** Opening DATASET ENTRIES block **

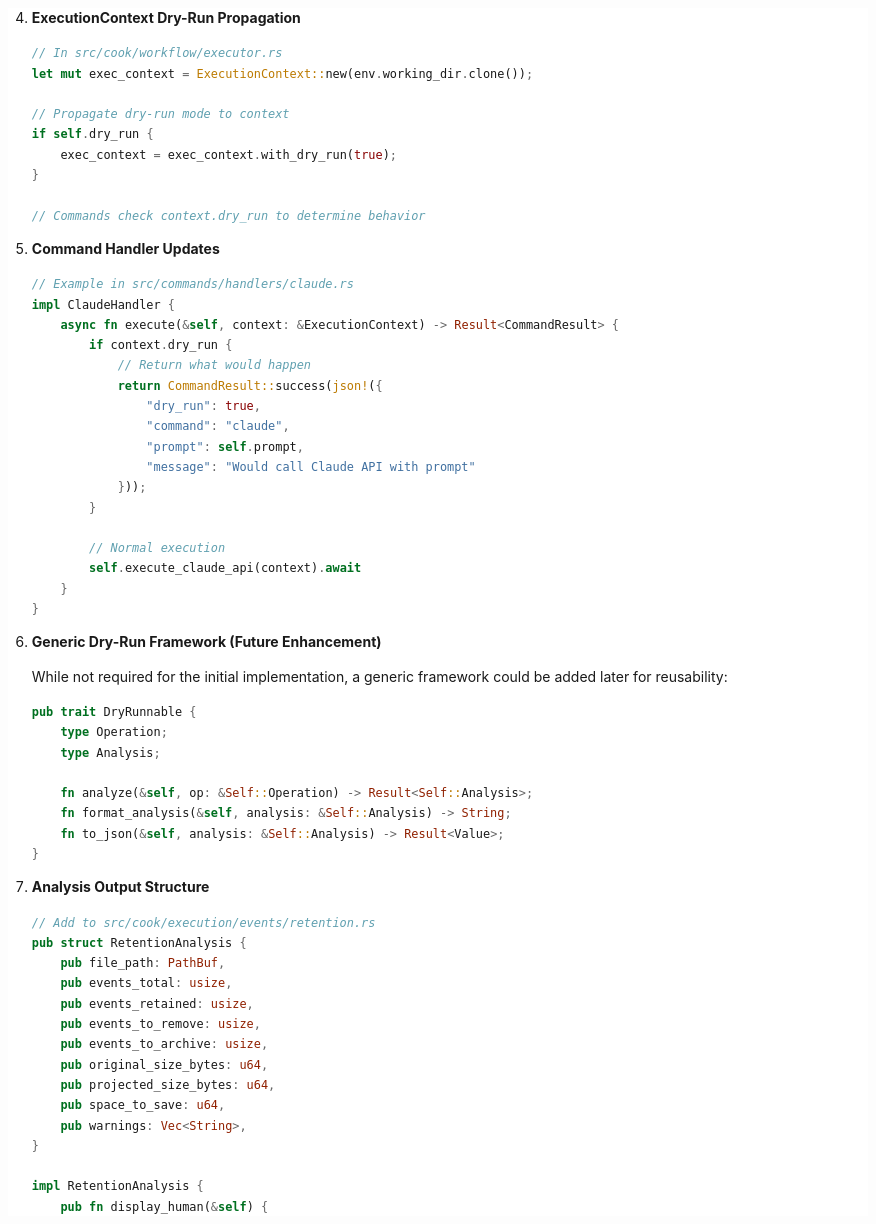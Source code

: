 4. **ExecutionContext Dry-Run Propagation**
   ```rust
   // In src/cook/workflow/executor.rs
   let mut exec_context = ExecutionContext::new(env.working_dir.clone());

   // Propagate dry-run mode to context
   if self.dry_run {
       exec_context = exec_context.with_dry_run(true);
   }

   // Commands check context.dry_run to determine behavior
   ```

5. **Command Handler Updates**
   ```rust
   // Example in src/commands/handlers/claude.rs
   impl ClaudeHandler {
       async fn execute(&self, context: &ExecutionContext) -> Result<CommandResult> {
           if context.dry_run {
               // Return what would happen
               return CommandResult::success(json!({
                   "dry_run": true,
                   "command": "claude",
                   "prompt": self.prompt,
                   "message": "Would call Claude API with prompt"
               }));
           }

           // Normal execution
           self.execute_claude_api(context).await
       }
   }
   ```

6. **Generic Dry-Run Framework (Future Enhancement)**

   While not required for the initial implementation, a generic framework could be added later for reusability:

   ```rust
   pub trait DryRunnable {
       type Operation;
       type Analysis;

       fn analyze(&self, op: &Self::Operation) -> Result<Self::Analysis>;
       fn format_analysis(&self, analysis: &Self::Analysis) -> String;
       fn to_json(&self, analysis: &Self::Analysis) -> Result<Value>;
   }
   ```

7. **Analysis Output Structure**
   ```rust
   // Add to src/cook/execution/events/retention.rs
   pub struct RetentionAnalysis {
       pub file_path: PathBuf,
       pub events_total: usize,
       pub events_retained: usize,
       pub events_to_remove: usize,
       pub events_to_archive: usize,
       pub original_size_bytes: u64,
       pub projected_size_bytes: u64,
       pub space_to_save: u64,
       pub warnings: Vec<String>,
   }

   impl RetentionAnalysis {
       pub fn display_human(&self) {
   ```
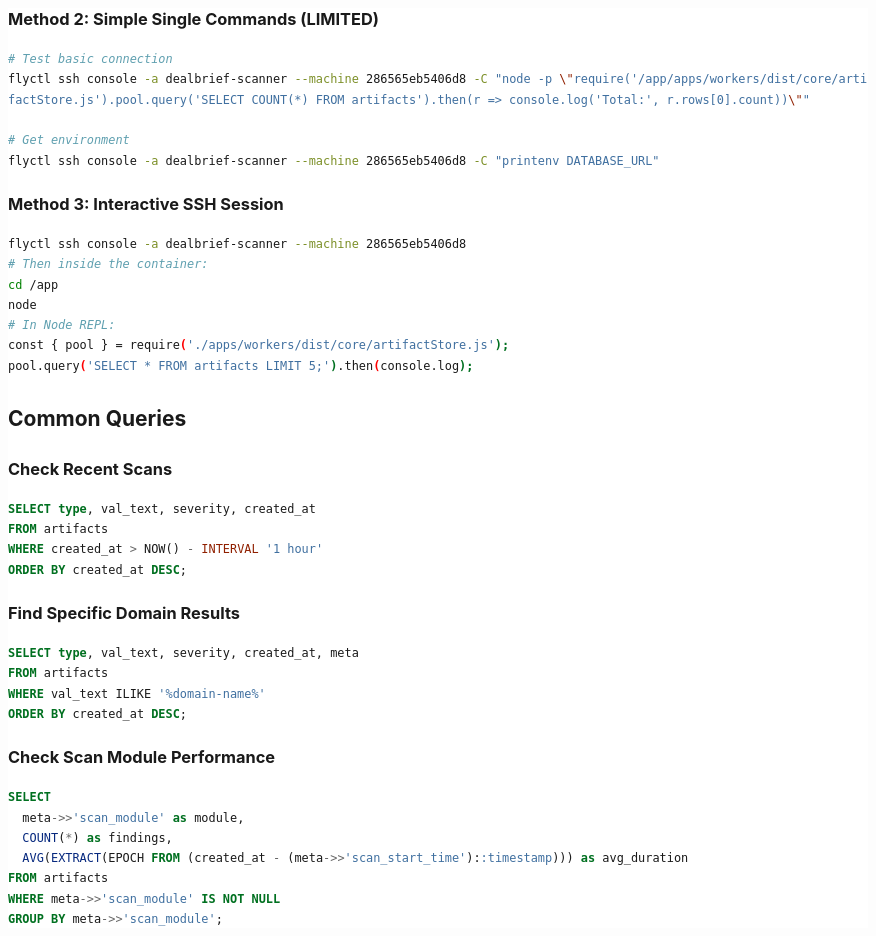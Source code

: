 ### Method 2: Simple Single Commands (LIMITED)
```bash
# Test basic connection
flyctl ssh console -a dealbrief-scanner --machine 286565eb5406d8 -C "node -p \"require('/app/apps/workers/dist/core/artifactStore.js').pool.query('SELECT COUNT(*) FROM artifacts').then(r => console.log('Total:', r.rows[0].count))\""

# Get environment
flyctl ssh console -a dealbrief-scanner --machine 286565eb5406d8 -C "printenv DATABASE_URL"
```

### Method 3: Interactive SSH Session
```bash
flyctl ssh console -a dealbrief-scanner --machine 286565eb5406d8
# Then inside the container:
cd /app
node
# In Node REPL:
const { pool } = require('./apps/workers/dist/core/artifactStore.js');
pool.query('SELECT * FROM artifacts LIMIT 5;').then(console.log);
```

## Common Queries

### Check Recent Scans
```sql
SELECT type, val_text, severity, created_at 
FROM artifacts 
WHERE created_at > NOW() - INTERVAL '1 hour'
ORDER BY created_at DESC;
```

### Find Specific Domain Results
```sql
SELECT type, val_text, severity, created_at, meta 
FROM artifacts 
WHERE val_text ILIKE '%domain-name%' 
ORDER BY created_at DESC;
```

### Check Scan Module Performance
```sql
SELECT 
  meta->>'scan_module' as module,
  COUNT(*) as findings,
  AVG(EXTRACT(EPOCH FROM (created_at - (meta->>'scan_start_time')::timestamp))) as avg_duration
FROM artifacts 
WHERE meta->>'scan_module' IS NOT NULL
GROUP BY meta->>'scan_module';
```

** Closing DATASET ENTRIES block **

→ ACTIVITY
Give the count of lines in the entries above that hold the word "workers", with no other words.

→ YOUR RESPONSE
2